Until now, OpenTC has operated on its own baseline definition of what comprises a
trusted operating system, a trusted framework and a trusted infrastructure. It would
be highly desirable to have a more commonly accepted and public definition for such
platforms. This could very much improve the chances of interoperability between open
and closed Trusted Platforms and enable acceptance on an international scale.
OpenTC therefore explores the option of supporting the creation of a certified,
Common Criteria compliant Protection Profile for Trusted Platforms based on Open
Source components during the lifetime of the project.
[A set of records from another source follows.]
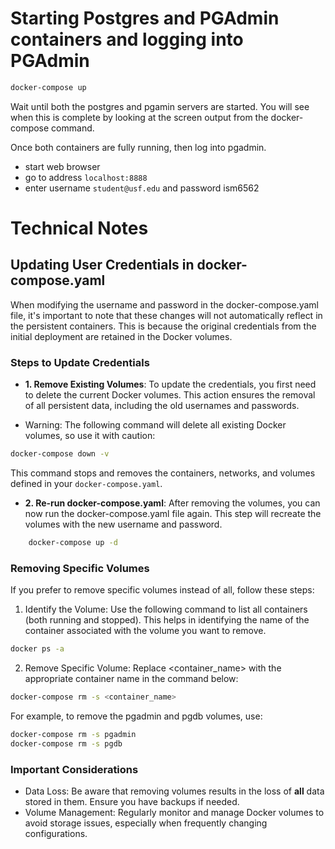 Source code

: 
# Starting Postgres and PGAdmin containers and logging into PGAdmin

```bash
docker-compose up
```

Wait until both the postgres and pgamin servers are started. You will see when this is complete by looking at the screen output from the docker-compose command.

Once both containers are fully running, then log into pgadmin.
* start web browser
* go to address ```localhost:8888```
* enter username ```student@usf.edu``` and password ism6562

# Technical Notes

## Updating User Credentials in docker-compose.yaml

When modifying the username and password in the docker-compose.yaml file, it's important to note that these changes will not automatically reflect in the persistent containers. This is because the original credentials from the initial deployment are retained in the Docker volumes.

### Steps to Update Credentials

* **1. Remove Existing Volumes**: To update the credentials, you first need to delete the current Docker volumes. This action ensures the removal of all persistent data, including the old usernames and passwords.

* Warning: The following command will delete all existing Docker volumes, so use it with caution:

``` bash
docker-compose down -v
```

This command stops and removes the containers, networks, and volumes defined in your ```docker-compose.yaml```.

* **2. Re-run docker-compose.yaml**: After removing the volumes, you can now run the docker-compose.yaml file again. This step will recreate the volumes with the new username and password.

``` bash
    docker-compose up -d
```

### Removing Specific Volumes

If you prefer to remove specific volumes instead of all, follow these steps:

1. Identify the Volume: Use the following command to list all containers (both running and stopped). This helps in identifying the name of the container associated with the volume you want to remove.

```bash
docker ps -a
```

2. Remove Specific Volume: Replace <container_name> with the appropriate container name in the command below:

```bash
docker-compose rm -s <container_name>
```

For example, to remove the pgadmin and pgdb volumes, use:

```bash
docker-compose rm -s pgadmin
docker-compose rm -s pgdb
```

### Important Considerations

* Data Loss: Be aware that removing volumes results in the loss of **all** data stored in them. Ensure you have backups if needed.
* Volume Management: Regularly monitor and manage Docker volumes to avoid storage issues, especially when frequently changing configurations.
3.6 Intellectual Property and Licensing
The issue of intellectual property and licensing models for Trusted Computing has
been a notoriously difficult one. The creation of a patent pool to streamline and
simplify the licensing process would be desirable, but while this idea was brought
forward more than once in the past, no such pool has be created so far. Currently, the
TCG does not even operate a clearing house to deal with requests concerning existent
intellectual property on this technology. In order to mitigate the risks arising from this
unclear situation, OpenTC has produced a cursory study on the current patent
landscape which has since been made public. The results, although being far from
comprehensive, indicate that there are indeed a considerable number of patents that
cover various aspects of TC.
The industrial OpenTC partners and TCG members make every effort to not overstep
the boundaries of their own intellectual property for implementations produced in this
project. With regard to the conditions of combining TC and Open Source software and
disseminating results in general, a number of serious questions remain, in particular
with regard to dissemination under an updated GPL license. No open source developer
can currently be sure whether a TC related implementation infringes the IP of a TCG
member, let alone a non-member, while the current statutes of the TCG demand to
join the organization to be granted licenses on reasonable and non-discriminatory
terms.
On the other hand, the creation of TCG specification and the generation of TC-related
IP has required substantial upfront investments from the member organizations. The
actual size of this investment is unknown, but the continuous eight-year effort
suggests eight to nine digit figures. It would be unrealistic to expect or demand that
these investments are simply written off and that the IP should be donated for the
benefit of the public. Obviously, this problem can not be addressed by inviting the FSF
to join the TCG, even on favourable terms. The FSF's makes no secret of its objections
to software patents and licensing on the grounds of principles and its generally critical
view of Trusted Computing. It is therefore beyond reasonable conception that this
organization might join the TCG in order to protect developers of free software by
entering into negotiations on royalties.
Should TC prove to be indispensable for securing distributed computing in future, we
5 Amit Singh: Trusted Computing for MacOS. (2006)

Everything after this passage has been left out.